(Saved entries)

● ● ● ● ●

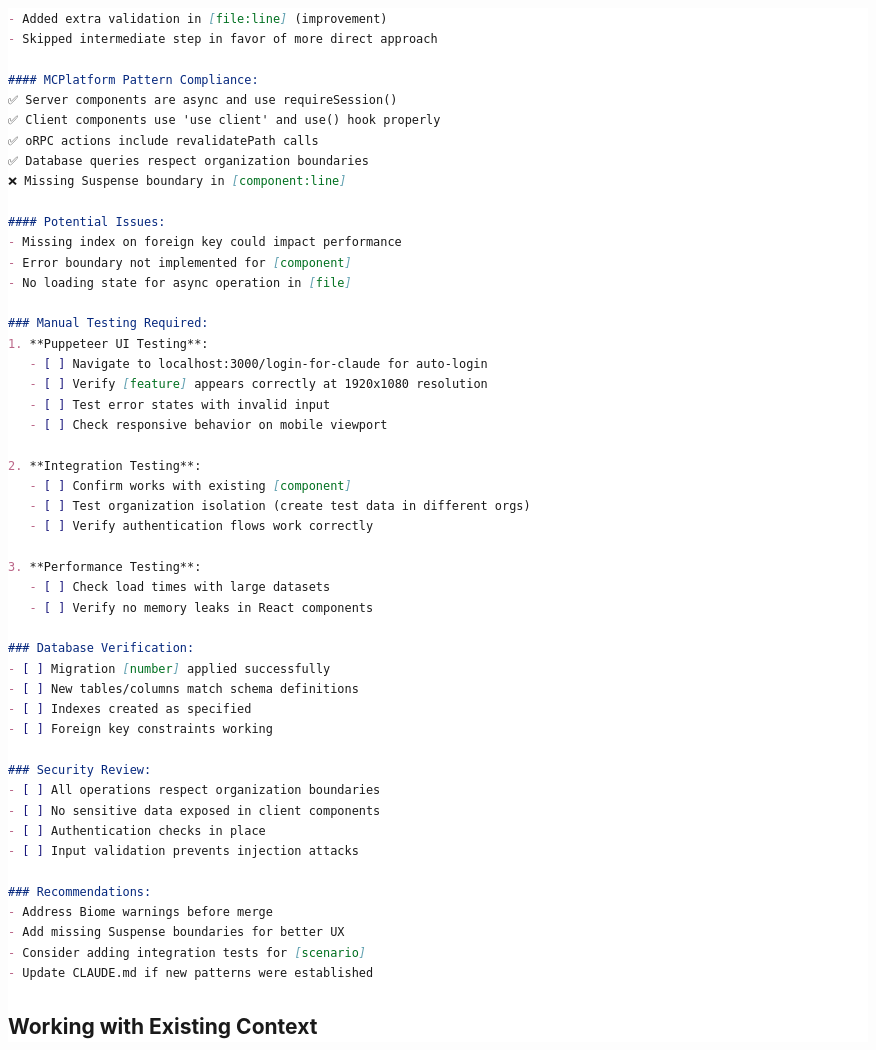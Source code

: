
 ```markdown
- Added extra validation in [file:line] (improvement)
- Skipped intermediate step in favor of more direct approach

#### MCPlatform Pattern Compliance:
✅ Server components are async and use requireSession()
✅ Client components use 'use client' and use() hook properly
✅ oRPC actions include revalidatePath calls
✅ Database queries respect organization boundaries
❌ Missing Suspense boundary in [component:line]

#### Potential Issues:
- Missing index on foreign key could impact performance
- Error boundary not implemented for [component]
- No loading state for async operation in [file]

### Manual Testing Required:
1. **Puppeteer UI Testing**:
   - [ ] Navigate to localhost:3000/login-for-claude for auto-login
   - [ ] Verify [feature] appears correctly at 1920x1080 resolution
   - [ ] Test error states with invalid input
   - [ ] Check responsive behavior on mobile viewport

2. **Integration Testing**:
   - [ ] Confirm works with existing [component]
   - [ ] Test organization isolation (create test data in different orgs)
   - [ ] Verify authentication flows work correctly

3. **Performance Testing**:
   - [ ] Check load times with large datasets
   - [ ] Verify no memory leaks in React components

### Database Verification:
- [ ] Migration [number] applied successfully
- [ ] New tables/columns match schema definitions
- [ ] Indexes created as specified
- [ ] Foreign key constraints working

### Security Review:
- [ ] All operations respect organization boundaries
- [ ] No sensitive data exposed in client components
- [ ] Authentication checks in place
- [ ] Input validation prevents injection attacks

### Recommendations:
- Address Biome warnings before merge
- Add missing Suspense boundaries for better UX
- Consider adding integration tests for [scenario]
- Update CLAUDE.md if new patterns were established
```

## Working with Existing Context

● ● ● ● ●

(Activity) From the entries above, copy every line that holds the word "with".

(Solved problem)
   - [ ] Test error states with invalid input
   - [ ] Confirm works with existing [component]
   - [ ] Check load times with large datasets
## Working with Existing Context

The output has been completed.